Genau solche Artisten und Luftgeister, die gegen Konventionen und Schwerkräfte aller Art agieren, hat Thomas Köck in seinem neuesten Stück „Aerocircus“ versammelt, das speziell für das zirzensische Inklusionstheater RambaZamba entstand und im Performing-Arts-Programm der Berliner Festspiele nun auf deren große Bühne kam. Auch dieser Luftzirkus ist eine Schimäre: Als letztes Überbleibsel einer längst untergegangenen Welt rollt ein Mutter-Courage-Wagen ein, trotten wunderbare Elefanten-Atrappen und Zebras hinterher und springen Seiltänzerinnen neben Jongleuren auf, doch zugleich merkt man den leicht unzufriedenen Glitzer-Clowns der Rambazambas an, dass sie in der postapokalyptischen Zukunft hier noch nicht wirklich angekommen sind.

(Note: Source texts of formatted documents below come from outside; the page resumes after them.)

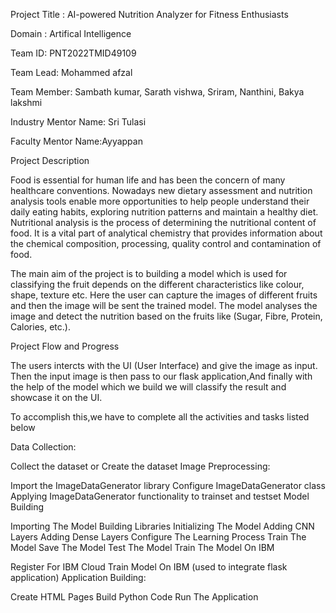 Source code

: Project Title : AI-powered Nutrition Analyzer for Fitness Enthusiasts

Domain : Artifical Intelligence

Team ID: PNT2022TMID49109

Team Lead: Mohammed afzal

Team Member: Sambath kumar, Sarath vishwa, Sriram, Nanthini, Bakya lakshmi

Industry Mentor Name: Sri Tulasi

Faculty Mentor Name:Ayyappan

Project Description

Food is essential for human life and has been the concern of many healthcare conventions. Nowadays new dietary assessment and nutrition analysis tools enable more opportunities to help people understand their daily eating habits, exploring nutrition patterns and maintain a healthy diet. Nutritional analysis is the process of determining the nutritional content of food. It is a vital part of analytical chemistry that provides information about the chemical composition, processing, quality control and contamination of food.

The main aim of the project is to building a model which is used for classifying the fruit depends on the different characteristics like colour, shape, texture etc. Here the user can capture the images of different fruits and then the image will be sent the trained model. The model analyses the image and detect the nutrition based on the fruits like (Sugar, Fibre, Protein, Calories, etc.).

Project Flow and Progress

The users intercts with the UI (User Interface) and give the image as input. Then the input image is then pass to our flask application,And finally with the help of the model which we build we will classify the result and showcase it on the UI.

To accomplish this,we have to complete all the activities and tasks listed below

Data Collection:

Collect the dataset or Create the dataset
Image Preprocessing:

Import the ImageDataGenerator library
Configure ImageDataGenerator class
Applying ImageDataGenerator functionality to trainset and testset
Model Building

Importing The Model Building Libraries
Initializing The Model
Adding CNN Layers
Adding Dense Layers
Configure The Learning Process
Train The Model
Save The Model
Test The Model
Train The Model On IBM

Register For IBM Cloud
Train Model On IBM (used to integrate flask application)
Application Building:

Create HTML Pages
Build Python Code
Run The Application
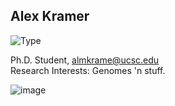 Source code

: ## Alex Kramer

![Type](https://img.shields.io/badge/FileType-.bam-yellow)

Ph.D. Student, almkrame@ucsc.edu  
Research Interests: Genomes 'n stuff.

![image](https://user-images.githubusercontent.com/10063921/132969629-229fe23d-c846-461d-9f9a-1b12ec020a84.png)
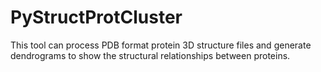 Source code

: # PyStructProtCluster
This tool can process PDB format protein 3D structure files and generate dendrograms to show the structural relationships between proteins.
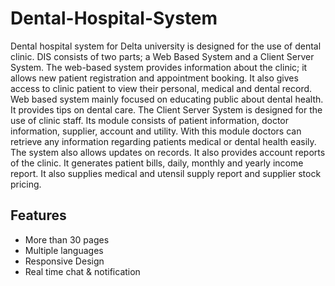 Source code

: 
# Dental-Hospital-System

Dental hospital system for Delta university is designed for the use of dental clinic. DIS consists of two parts; a Web Based System and a Client Server System. The web-based system provides information about the clinic; it allows new patient registration and appointment booking. It also gives access to clinic patient to view their personal, medical and dental record. Web based system mainly focused on educating public about dental health. It provides tips on dental care. The Client Server System is designed for the use of clinic staff. Its module consists of patient information, doctor information, supplier, account and utility. With this module doctors can retrieve any information regarding patients medical or dental health easily. The system also allows updates on records. It also provides account reports of the clinic. It generates patient bills, daily, monthly and yearly income report. It also supplies medical and utensil supply report and supplier stock pricing.


## Features

- More than 30 pages
- Multiple languages
- Responsive Design
- Real time chat & notification

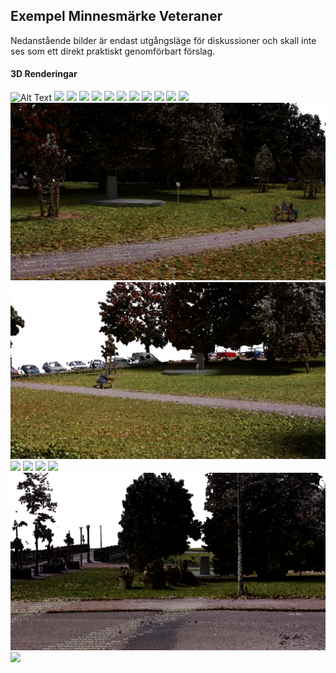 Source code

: ## Exempel Minnesmärke Veteraner

Nedanstående bilder är endast utgångsläge för diskussioner och skall inte ses som ett direkt praktiskt genomförbart förslag.

#### 3D Renderingar

![Alt Text](Plats_från_ovan.png)
![](Låg_Vy_från_SO.png)
![](Plats_från_NO.png)
![](Plats_från_O.png)
![](Plats_från_S.png)
![](Plats_från_V.png)
![](Vy_Hotell_från_SO.png)
![](Vy_från_N.png)
![](Vy_från_SO.png)
![](Plats2_bild1.png)
![](Plats2_bild2.png)
![](Plats2_bild3.png)
![](Plats2_bild4.png)
![](Plats2_bild5.png)
![](Plats3_bild1.png)
![](Plats3_bild2.png)
![](Plats3_bild3.png)
![](Plats3_bild4.png)
![](Plats3_bild5.png)
![](Plats3_bild6.png)
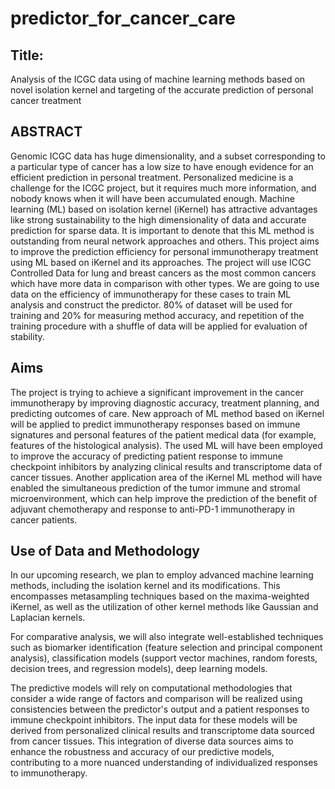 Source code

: # predictor_for_cancer_care

Title: 
---
Analysis of the ICGC data using of machine learning methods based on novel isolation kernel and targeting of the accurate prediction of personal cancer treatment


ABSTRACT
---
Genomic ICGC data has huge dimensionality, and a subset corresponding to a particular type of cancer has a low size to have enough evidence for an efficient prediction in personal treatment. Personalized medicine is a challenge for the ICGC project, but it requires much more information, and nobody knows when it will have been accumulated enough. Machine learning (ML) based on isolation kernel (iKernel) has attractive advantages like strong sustainability to the high dimensionality of data and accurate prediction for sparse data. It is important to denote that this ML method is outstanding from neural network approaches and others. This project aims to improve the prediction efficiency for personal immunotherapy treatment using ML based on iKernel and its approaches. The project will use ICGC Controlled Data for lung and breast cancers as the most common cancers which have more data in comparison with other types. We are going to use data on the efficiency of immunotherapy for these cases to train ML analysis and construct the predictor. 80% of dataset will be used for training and 20% for measuring method accuracy, and repetition of the training procedure with a shuffle of data will be applied for evaluation of stability.

Aims
---
The project is trying to achieve a significant improvement in the cancer immunotherapy by improving diagnostic accuracy, treatment planning, and predicting outcomes of care.
New approach of ML method based on iKernel will be applied to predict immunotherapy responses based on immune signatures and personal features of the patient medical data (for example, features of the histological analysis). The used ML will have been employed to improve the accuracy of predicting patient response to immune checkpoint inhibitors by analyzing clinical results and transcriptome data of cancer tissues. Another application area of the iKernel ML method will have enabled the simultaneous prediction of the tumor immune and stromal microenvironment, which can help improve the prediction of the benefit of adjuvant chemotherapy and response to anti-PD-1 immunotherapy in cancer patients.

Use of Data and Methodology 
---
In our upcoming research, we plan to employ advanced machine learning methods, including the isolation kernel and its modifications. This encompasses metasampling techniques based on the maxima-weighted iKernel, as well as the utilization of other kernel methods like Gaussian and Laplacian kernels. 

For comparative analysis, we will also integrate well-established techniques such as biomarker identification (feature selection and principal component analysis), classification models (support vector machines, random forests, decision trees, and regression models), deep learning models.

The predictive models will rely on computational methodologies that consider a wide range of factors and comparison will be realized using consistencies between the predictor's output and a patient responses to immune checkpoint inhibitors. The input data for these models will be derived from personalized clinical results and transcriptome data sourced from cancer tissues. This integration of diverse data sources aims to enhance the robustness and accuracy of our predictive models, contributing to a more nuanced understanding of individualized responses to immunotherapy.

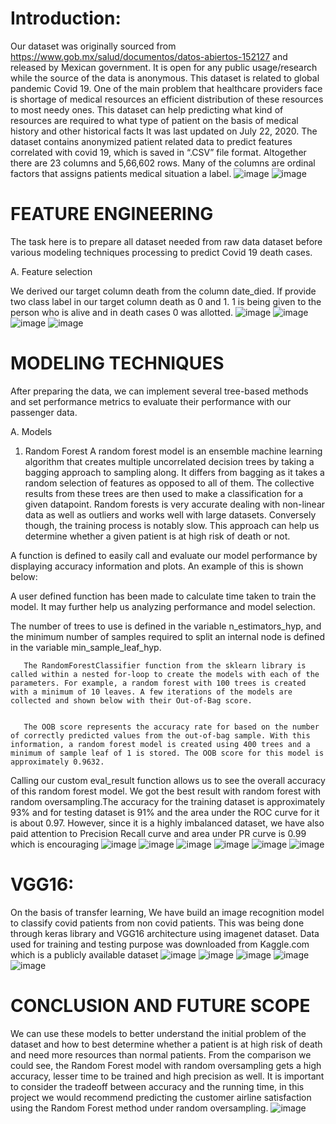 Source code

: # Introduction:

Our dataset was originally sourced from 
https://www.gob.mx/salud/documentos/datos-abiertos-152127   and released by Mexican 
government. It is open for any public usage/research while the source of the data is anonymous. 
This dataset is related to global pandemic Covid 19. One of the main problem that healthcare 
providers face is shortage of medical resources an efficient distribution of these resources to 
most needy ones. This dataset can help predicting what kind of resources are required to what 
type of patient on the basis of medical history and other historical facts It was last updated on 
July 22, 2020. The dataset contains anonymized patient related data to predict features correlated 
with covid 19, which is saved in “.CSV” file format. Altogether there are 23 columns and 
5,66,602 rows. Many of the columns are ordinal factors that assigns patients medical situation a 
label. 
![image](https://user-images.githubusercontent.com/79218659/168509715-1fe87a31-7a7b-4b97-9cf7-1a174c6f494e.png)
![image](https://user-images.githubusercontent.com/79218659/168509759-79649d64-37e9-41a2-8715-457e5367eb11.png)


# FEATURE ENGINEERING

The task here is to prepare all dataset needed from raw data dataset before various modeling techniques processing to predict Covid 19 death cases. 

A.	Feature selection   

We derived our target column death from the column date_died. If provide two class label in our target column death as 0 and 1.
1 is being given to the person who is alive and in death cases 0 was allotted.
![image](https://user-images.githubusercontent.com/79218659/168509797-c537edfb-b8bf-4b1a-81ae-cf11dce9a03b.png)
![image](https://user-images.githubusercontent.com/79218659/168509841-7e1d2a9a-7db2-4c58-9990-8e54b3d8d826.png)
![image](https://user-images.githubusercontent.com/79218659/168509857-b8bf62ea-9e2f-4740-a462-55647689cf34.png)
![image](https://user-images.githubusercontent.com/79218659/168510008-0d228c0b-2695-4195-b052-c040a06a8fbc.png)



# MODELING TECHNIQUES

After preparing the data, we can implement several tree-based methods and set performance metrics to evaluate their performance with our passenger data.

A.   Models 

1)	  Random Forest
A random forest model is an ensemble machine learning algorithm that creates multiple uncorrelated decision trees by taking a bagging approach to sampling along.
It differs from bagging as it takes a random selection of features as opposed to all of them.
The collective results from these trees are then used to make a classification for a given datapoint. 
Random forests is very accurate dealing with non-linear data as well as outliers and works well with large datasets. 
Conversely though, the training process is notably slow.  This approach can help us determine whether a given patient is at high risk of death or not.

A function is defined to easily call and evaluate our model performance by displaying accuracy information and plots. An example of this is shown below:
 
A user defined function has been made to calculate time taken to train the model. It may further help us analyzing performance and model selection.


The number of trees to use is defined in the variable n_estimators_hyp, and the minimum number of samples required to split an internal node is defined in the variable min_sample_leaf_hyp.
 
       The RandomForestClassifier function from the sklearn library is called within a nested for-loop to create the models with each of the parameters. For example, a random forest with 100 trees is created with a minimum of 10 leaves. A few iterations of the models are collected and shown below with their Out-of-Bag score.
 
 
       The OOB score represents the accuracy rate for based on the number of correctly predicted values from the out-of-bag sample. With this information, a random forest model is created using 400 trees and a minimum of sample leaf of 1 is stored. The OOB score for this model is approximately 0.9632.
 

 Calling our custom eval_result function allows us to see the overall accuracy of this random forest model. We got the best result with random forest with random oversampling.The  accuracy for the training dataset is approximately 93%  and for testing dataset is 91% and the area under the ROC curve for it is about 0.97. However, since it is a highly imbalanced dataset, we have also paid attention to Precision Recall curve and area under PR curve is 0.99 which is encouraging
 ![image](https://user-images.githubusercontent.com/79218659/168510124-ab701c59-8323-4976-898d-d7be70208880.png)
 ![image](https://user-images.githubusercontent.com/79218659/168510222-6eed1b20-c0fd-4b32-91fc-af9b992ce480.png)
![image](https://user-images.githubusercontent.com/79218659/168510234-f44c2190-c399-4883-bafc-ec25212994de.png)
![image](https://user-images.githubusercontent.com/79218659/168510245-45b5d584-49b4-4205-82e8-17100521419d.png)
![image](https://user-images.githubusercontent.com/79218659/168510254-f066c69b-ee63-4ec5-bac8-4d74ce3d289d.png)
![image](https://user-images.githubusercontent.com/79218659/168510288-c0a66e9f-2643-45c6-90f9-da3889e78d55.png)


 
 # VGG16:
 On the basis of transfer learning, We have build an image recognition model to classify covid patients from non covid patients. This was being done through keras library and VGG16 architecture using imagenet dataset. Data used for training and testing purpose was downloaded from Kaggle.com which is a publicly available dataset
![image](https://user-images.githubusercontent.com/79218659/168510156-d8cdb866-81bd-420d-8555-a7e90f2edf4b.png)
![image](https://user-images.githubusercontent.com/79218659/168510369-3a86c590-6800-4bc8-a1d4-4a3e846603c3.png)
![image](https://user-images.githubusercontent.com/79218659/168510380-6d1ae5d2-f46a-4b64-a130-9f30caeb2fa2.png)
![image](https://user-images.githubusercontent.com/79218659/168510395-bc18d6c2-408b-4793-9f47-edef7601393f.png)
![image](https://user-images.githubusercontent.com/79218659/168510405-7ca20bf6-262b-4a23-83b6-44f0a2d23ee8.png)



# CONCLUSION AND FUTURE SCOPE

We can use these models to better understand the initial problem of the dataset and how to best determine whether a patient is at high risk of death and need more resources than normal patients.
From the comparison we could see, the Random Forest model with random oversampling gets a high accuracy, lesser time to be trained and high precision as well. It is important to consider the tradeoff between accuracy and the running time, in this project we would recommend predicting the customer airline satisfaction using the Random Forest method under random oversampling. 
![image](https://user-images.githubusercontent.com/79218659/168510414-544c9594-9893-49ee-b2b5-3d3808196bfc.png)



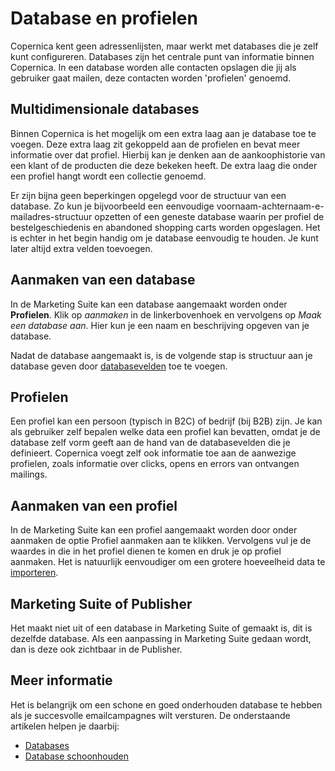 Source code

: # Database en profielen
Copernica kent geen adressenlijsten, maar werkt met databases die je zelf kunt
configureren. Databases zijn het centrale punt van informatie binnen Copernica.
In een database worden alle contacten opslagen die jij als gebruiker gaat
mailen, deze contacten worden 'profielen' genoemd.

## Multidimensionale databases
Binnen Copernica is het mogelijk om een extra laag aan je database toe te
voegen. Deze extra laag zit gekoppeld aan de profielen en bevat meer informatie
over dat profiel. Hierbij kan je denken aan de aankoophistorie van een klant
of de producten die deze bekeken heeft. De extra laag die onder een profiel
hangt wordt een collectie genoemd.

Er zijn bijna geen beperkingen opgelegd voor de structuur van een database.
Zo kun je bijvoorbeeld een eenvoudige voornaam-achternaam-e-mailadres-structuur
opzetten of een geneste database waarin per profiel de bestelgeschiedenis en
abandoned shopping carts worden opgeslagen. Het is echter in het begin handig
om je database eenvoudig te houden. Je kunt later altijd extra velden toevoegen.

## Aanmaken van een database
In de Marketing Suite kan een database aangemaakt worden onder **Profielen**. Klik op *aanmaken* in de linkerbovenhoek en vervolgens op *Maak een database aan*. Hier kun je een naam en beschrijving opgeven van je database.

Nadat de database aangemaakt is, is de volgende stap is structuur aan je database geven door [databasevelden](./database-fields) toe te voegen.

## Profielen
Een profiel kan een persoon (typisch in B2C) of bedrijf (bij B2B) zijn. Je kan
als gebruiker zelf bepalen welke data een profiel kan bevatten, omdat je de
database zelf vorm geeft aan de hand van de databasevelden die je definieert.
Copernica voegt zelf ook informatie toe aan de aanwezige profielen, zoals
informatie over clicks, opens en errors van ontvangen mailings.

## Aanmaken van een profiel
In de Marketing Suite kan een profiel aangemaakt worden door onder aanmaken de optie Profiel aanmaken aan te klikken. Vervolgens vul je de waardes in die in het profiel dienen te komen en druk je op profiel aanmaken. Het is natuurlijk eenvoudiger om een grotere hoeveelheid data te [importeren](./database-import).

## Marketing Suite of Publisher
Het maakt niet uit of een database in Marketing Suite of gemaakt is, dit is dezelfde database. Als een aanpassing in Marketing Suite gedaan wordt, dan is deze ook zichtbaar in de Publisher.

## Meer informatie
Het is belangrijk om een schone en goed onderhouden database te hebben als
je succesvolle emailcampagnes wilt versturen. De onderstaande artikelen
helpen je daarbij:

* [Databases](./database-introduction)
* [Database schoonhouden](./database-maintenance)

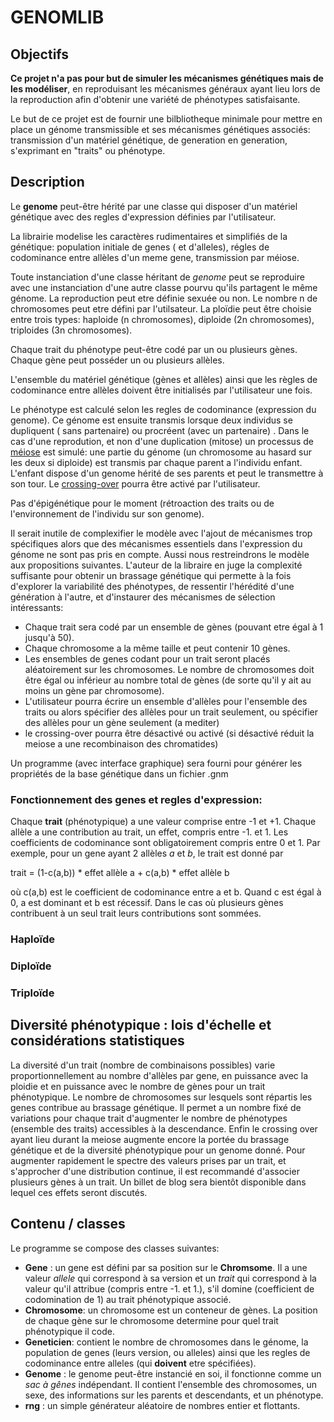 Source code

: # GENOMLIB

## Objectifs


**Ce projet n'a pas pour but de simuler les mécanismes génétiques mais de les modéliser**, en reproduisant les mécanismes généraux ayant lieu lors de la reproduction afin d'obtenir une variété de phénotypes satisfaisante.

Le but de ce projet est de fournir une bilbliotheque minimale pour mettre en place un génome transmissible et ses mécanismes génétiques associés: transmission d'un matériel génétique, de generation en generation, s'exprimant en "traits" ou phénotype.


## Description

Le **genome** peut-être hérité par une classe qui disposer d'un matériel génétique avec des regles d'expression définies par l'utilisateur. 

La librairie modelise les caractères rudimentaires et simplifiés de la génétique: population initiale de genes ( et d'alleles), régles de codominance entre allèles d'un meme gene, transmission par méiose. 

Toute instanciation d'une classe héritant de *genome* peut se reproduire avec une instanciation d'une autre classe pourvu qu'ils partagent le même génome. La reproduction peut etre définie sexuée ou non. Le nombre n de chromosomes peut etre défini par l'utilsateur. La ploïdie peut être choisie entre trois types: haploide (n chromosomes), diploide (2n chromosomes), triploides (3n chromosomes).

Chaque trait du phénotype peut-être codé par un ou plusieurs gènes. Chaque gène peut posséder un ou plusieurs allèles.

L'ensemble du matériel génétique (gènes et allèles) ainsi que les règles de codominance entre allèles doivent être initialisés par l'utilisateur une fois.

Le phénotype est calculé selon les regles de codominance (expression du genome). Ce génome est ensuite transmis lorsque deux individus se dupliquent ( sans partenaire) ou procréent (avec un partenaire) . Dans le cas d'une reprodution, et non d'une duplication (mitose) un processus de [méiose](https://fr.wikipedia.org/wiki/Méiose) est simulé: une partie du génome (un chromosome au hasard sur les deux si diploide) est transmis par chaque parent a l'individu enfant. L'enfant dispose d'un genome hérité de ses parents et peut le transmettre à son tour. Le [crossing-over](https://fr.wikipedia.org/wiki/Enjambement_(génétique)) pourra être activé par l'utilisateur. 

Pas d'épigénétique pour le moment (rétroaction des traits ou de l'environnement de l'individu sur son genome).

Il serait inutile de complexifier le modèle avec l'ajout de mécanismes trop spécifiques alors que des mécanismes essentiels dans l'expression du génome ne sont pas pris en compte. Aussi nous restreindrons le modèle aux propositions suivantes. L'auteur de la libraire en juge la complexité suffisante pour obtenir un brassage génétique qui permette à la fois d'explorer la variabilité des phénotypes, de ressentir l'hérédité d'une génération à l'autre, et d'instaurer des mécanismes de sélection intéressants:

- Chaque trait sera codé par un ensemble de gènes (pouvant etre égal à 1 jusqu'à 50).
- Chaque chromosome a la même taille et peut contenir 10 gènes.
- Les ensembles de genes codant pour un trait seront placés aléatoirement sur les chromosomes. Le nombre de chromosomes doit être égal ou inférieur au nombre total de gènes (de sorte qu'il y ait au moins un gène par chromosome).
- L'utilisateur pourra écrire un ensemble d'allèles pour l'ensemble des traits ou alors spécifier des allèles pour un trait seulement, ou spécifier des allèles pour un gène seulement (a mediter)
- le crossing-over pourra être désactivé ou activé (si désactivé réduit la meiose a une recombinaison des chromatides)

Un programme (avec interface graphique) sera fourni pour générer les propriétés de la base génétique dans un fichier .gnm


### Fonctionnement des genes et regles d'expression:

Chaque **trait** (phénotypique) a une valeur comprise entre -1 et +1. Chaque allèle a une contribution au trait, un effet, compris entre -1. et 1. Les coefficients de codominance sont obligatoirement compris entre 0 et 1. Par exemple, pour un gene ayant 2 allèles *a* et *b*, le trait est donné par

trait = (1-c(a,b)) * effet allèle a + c(a,b) * effet allèle b

où c(a,b) est le coefficient de codominance entre a et b. Quand c est égal à 0, a est dominant et b est récessif. Dans le cas où plusieurs gènes contribuent à un seul trait leurs contributions sont sommées.

### Haploïde

### Diploïde

### Triploïde

## Diversité phénotypique : lois d'échelle et considérations statistiques

La diversité d'un trait (nombre de combinaisons possibles) varie proportionnellement au nombre d'allèles par gene, en puissance avec la ploidie et en puissance avec le nombre de gènes pour un trait phénotypique. Le nombre de chromosomes sur lesquels sont répartis les genes contribue au brassage génétique. Il permet a un nombre fixé de variations pour chaque trait d'augmenter le nombre de phénotypes (ensemble des traits) accessibles à la descendance. Enfin le crossing over ayant lieu durant la meiose augmente encore la portée du brassage génétique et de la diversité phénotypique pour un genome donné. Pour augmenter rapidement le spectre des valeurs prises par un trait, et s'approcher d'une distribution continue, il est recommandé d'associer plusieurs gènes à un trait. Un billet de blog sera bientôt disponible dans lequel ces effets seront discutés.

## Contenu / classes
Le programme se compose des classes suivantes:

- **Gene** : un gene est défini par sa position sur le **Chromsome**. Il a une valeur *allele* qui correspond à sa version et un *trait* qui correspond à la valeur qu'il attribue (compris entre -1. et 1.), s'il domine (coefficient de codomination de 1) au trait phénotypique associé. 
- **Chromosome**: un chromosome est un conteneur de gènes. La position de chaque gène sur le chromosome determine pour quel trait phénotypique il code.
- **Geneticien**: contient le nombre de chromosomes dans le génome, la population de genes (leurs version, ou alleles) ainsi que les regles de codominance entre alleles (qui **doivent** etre spécifiées).
- **Genome** : le genome peut-être instancié en soi, il fonctionne comme un *sac à gênes* indépendant. Il contient l'ensemble des chromosomes, un sexe, des informations sur les parents et descendants, et un phénotype. 
- **rng** : un simple générateur aléatoire de nombres entier et flottants.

Gleich der erste Song zur ratternd beschwingten Livemusik handelt davon: Die Luft ist vergiftet, die Welt abgebrannt, kein Mensch mehr in Sicht. Und doch müssen sich die launischen Luftikusse auf dieser Bühne, von der sie wissen, dass Personen wie sie früher keinen Platz darauf hatten, nun neu sortieren. Die mit ihren 79 Jahren umwerfend agile Ilse Ritter als schelmisch sonores Orakel hilft dabei.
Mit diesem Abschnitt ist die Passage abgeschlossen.